When the federal regulator of mortgage lending giants Fannie Mae and Freddie Mac announced an arcane schedule of new loan fees in January, few outside the industry paid attention.
Once it became clear the new fees would penalize some borrowers with high credit scores and reward some with lower scores, the changes became embroiled in political debate.
After criticism that the new program punishes borrowers with high credit scores, Sandra Thompson, director of the Federal Housing Finance Agency (FHFA), defended the changes this week.
“Higher-credit-score borrowers are not being charged more so that lower-credit-score borrowers can pay less,” said Thompson in a statement. “The updated fees, as was true of the prior fees, generally increase as credit scores decrease for any given level of down payment.”
How are mortgage fees changing?
Starting May 1, a new schedule of upfront fees applies to mortgages backed by Fannie Mae and Freddie Mac.

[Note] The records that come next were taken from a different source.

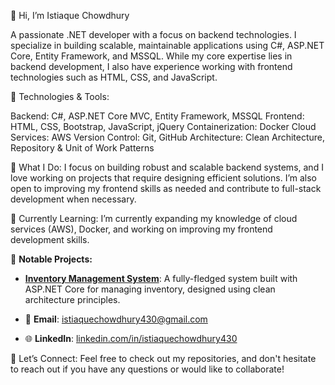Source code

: 
👋 Hi, I’m Istiaque Chowdhury

A passionate .NET developer with a focus on backend technologies. I specialize in building scalable, maintainable applications using C#, ASP.NET Core, Entity Framework, and MSSQL. While my core expertise lies in backend development, I also have experience working with frontend technologies such as HTML, CSS, and JavaScript.

🔧 Technologies & Tools:

Backend: C#, ASP.NET Core MVC, Entity Framework, MSSQL
Frontend: HTML, CSS, Bootstrap, JavaScript, jQuery
Containerization: Docker
Cloud Services: AWS 
Version Control: Git, GitHub
Architecture: Clean Architecture, Repository & Unit of Work Patterns


🚀 What I Do: I focus on building robust and scalable backend systems, and I love working on projects that require designing efficient solutions. I’m also open to improving my frontend skills as needed and contribute to full-stack development when necessary.

🌱 Currently Learning: I’m currently expanding my knowledge of cloud services (AWS), Docker, and working on improving my frontend development skills.


🌟 **Notable Projects:**
- **[Inventory Management System](https://github.com/istiaquechowdhury/DevSkillSawariInventory)**: A fully-fledged system built with ASP.NET Core for managing inventory, designed using clean architecture principles.

- 📧 **Email**: [istiaquechowdhury430@gmail.com](mailto:istiaquechowdhury430@gmail.com)
- 🌐 **LinkedIn**: [linkedin.com/in/istiaquechowdhury430](https://www.linkedin.com/in/istiaquechowdhury430/)


🔗 Let’s Connect: Feel free to check out my repositories, and don't hesitate to reach out if you have any questions or would like to collaborate!
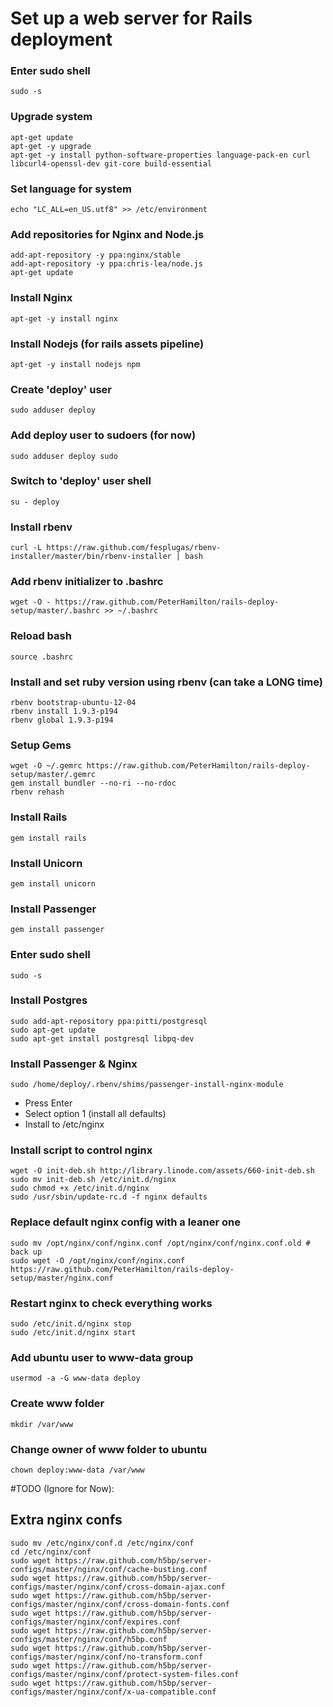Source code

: Set up a web server for Rails deployment
========================================

### Enter sudo shell
    sudo -s

### Upgrade system
    apt-get update
    apt-get -y upgrade
    apt-get -y install python-software-properties language-pack-en curl libcurl4-openssl-dev git-core build-essential

### Set language for system
    echo "LC_ALL=en_US.utf8" >> /etc/environment

### Add repositories for Nginx and Node.js
    add-apt-repository -y ppa:nginx/stable
    add-apt-repository -y ppa:chris-lea/node.js
    apt-get update

### Install Nginx
    apt-get -y install nginx

### Install Nodejs (for rails assets pipeline)
    apt-get -y install nodejs npm

### Create 'deploy' user
    sudo adduser deploy

### Add deploy user to sudoers (for now)
    sudo adduser deploy sudo

### Switch to 'deploy' user shell
    su - deploy

### Install rbenv
    curl -L https://raw.github.com/fesplugas/rbenv-installer/master/bin/rbenv-installer | bash

### Add rbenv initializer to .bashrc
    wget -O - https://raw.github.com/PeterHamilton/rails-deploy-setup/master/.bashrc >> ~/.bashrc
    
### Reload bash
    source .bashrc

### Install and set ruby version using rbenv (can take a LONG time)

    rbenv bootstrap-ubuntu-12-04
    rbenv install 1.9.3-p194
    rbenv global 1.9.3-p194

### Setup Gems
    wget -O ~/.gemrc https://raw.github.com/PeterHamilton/rails-deploy-setup/master/.gemrc
    gem install bundler --no-ri --no-rdoc
    rbenv rehash

### Install Rails
    gem install rails

### Install Unicorn
    gem install unicorn
    
### Install Passenger
    gem install passenger

### Enter sudo shell
    sudo -s

### Install Postgres
    sudo add-apt-repository ppa:pitti/postgresql
    sudo apt-get update
    sudo apt-get install postgresql libpq-dev

### Install Passenger & Nginx
    sudo /home/deploy/.rbenv/shims/passenger-install-nginx-module
  - Press Enter
  - Select option 1 (install all defaults)
  - Install to /etc/nginx

### Install script to control nginx
    wget -O init-deb.sh http://library.linode.com/assets/660-init-deb.sh
    sudo mv init-deb.sh /etc/init.d/nginx
    sudo chmod +x /etc/init.d/nginx
    sudo /usr/sbin/update-rc.d -f nginx defaults

### Replace default nginx config with a leaner one
    sudo mv /opt/nginx/conf/nginx.conf /opt/nginx/conf/nginx.conf.old # back up
    sudo wget -O /opt/nginx/conf/nginx.conf https://raw.github.com/PeterHamilton/rails-deploy-setup/master/nginx.conf
  
### Restart nginx to check everything works
    sudo /etc/init.d/nginx stop
    sudo /etc/init.d/nginx start

### Add ubuntu user to www-data group
    usermod -a -G www-data deploy

### Create www folder
    mkdir /var/www

### Change owner of www folder to ubuntu
    chown deploy:www-data /var/www

#TODO (Ignore for Now):

## Extra nginx confs
    sudo mv /etc/nginx/conf.d /etc/nginx/conf
    cd /etc/nginx/conf
    sudo wget https://raw.github.com/h5bp/server-configs/master/nginx/conf/cache-busting.conf
    sudo wget https://raw.github.com/h5bp/server-configs/master/nginx/conf/cross-domain-ajax.conf
    sudo wget https://raw.github.com/h5bp/server-configs/master/nginx/conf/cross-domain-fonts.conf
    sudo wget https://raw.github.com/h5bp/server-configs/master/nginx/conf/expires.conf
    sudo wget https://raw.github.com/h5bp/server-configs/master/nginx/conf/h5bp.conf
    sudo wget https://raw.github.com/h5bp/server-configs/master/nginx/conf/no-transform.conf
    sudo wget https://raw.github.com/h5bp/server-configs/master/nginx/conf/protect-system-files.conf
    sudo wget https://raw.github.com/h5bp/server-configs/master/nginx/conf/x-ua-compatible.conf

The new fees will increase costs to borrowers overall by 0.04 percentage point, according to the FHFA. That means a borrower who would have paid a 6.5 percent APR under the old fees would pay 6.54 percent now.
The FHFA’s new grid slices and dices these mortgage fees into more than 80 categories based on the borrower’s credit score, down payment and other factors.
For example, if you have a score of 640 to 659 and borrow 75.01 percent to 80 percent of the home’s value — in other words, make a 20 percent to 25 percent down payment —you now pay a fee equal to 2.25 percent of the loan balance. Before these changes, the same borrower paid a 3 percent fee. On a hypothetical $350,000 loan, that’s a savings of $2,813.
A borrower with a higher credit score of 740 to 759 would have paid a fee of 0.5 percent on a loan with an 80 percent loan-to-value (LTV) ratio. Under the new rules, that fee rises to 0.875 percent. On a $350,000 loan, that’s an extra cost of $1,313.
In another example, if you have a score of 640 to 659 and borrow 70 percent to 75 percent of the home’s value, you now pay a fee equal to 1.5 percent of the loan balance. Before these changes, the same borrower paid a 2.75 percent fee. On a $350,000 loan, that’s a savings of $4,375.
A borrower with a higher credit score of 740 to 759 would have paid a fee of just 0.25 percent on a loan with a 75 percent LTV ratio. Under the new rules, that fee rises to 0.375 percent. On a $350,000 loan, that’s an extra cost of $438.
The takeaway: The borrower with a strong credit score still pays less in fees compared to the borrower with the fair credit score. The reward for stellar credit, however, has narrowed for some borrowers.
Who’s affected?
The new fee schedules were created by the FHFA, which oversees Fannie Mae and Freddie Mac. These two government-sponsored enterprises buy about two-thirds of the mortgages originated by U.S. lenders.
The changes affect those with conventional loans, which are largely geared toward borrowers with solid credit histories. The fee schedule doesn’t affect borrowers taking loans backed by the Federal Housing Administration (FHA), the Department of Veterans Affairs (VA) or the U.S. Department of Agriculture (USDA).
Does this mean I don’t need to worry about my credit score?
No — quite the opposite. Your credit score remains the most important driver of your mortgage rate. These new fees mean that some borrowers with high credit scores get less of a break than in the past.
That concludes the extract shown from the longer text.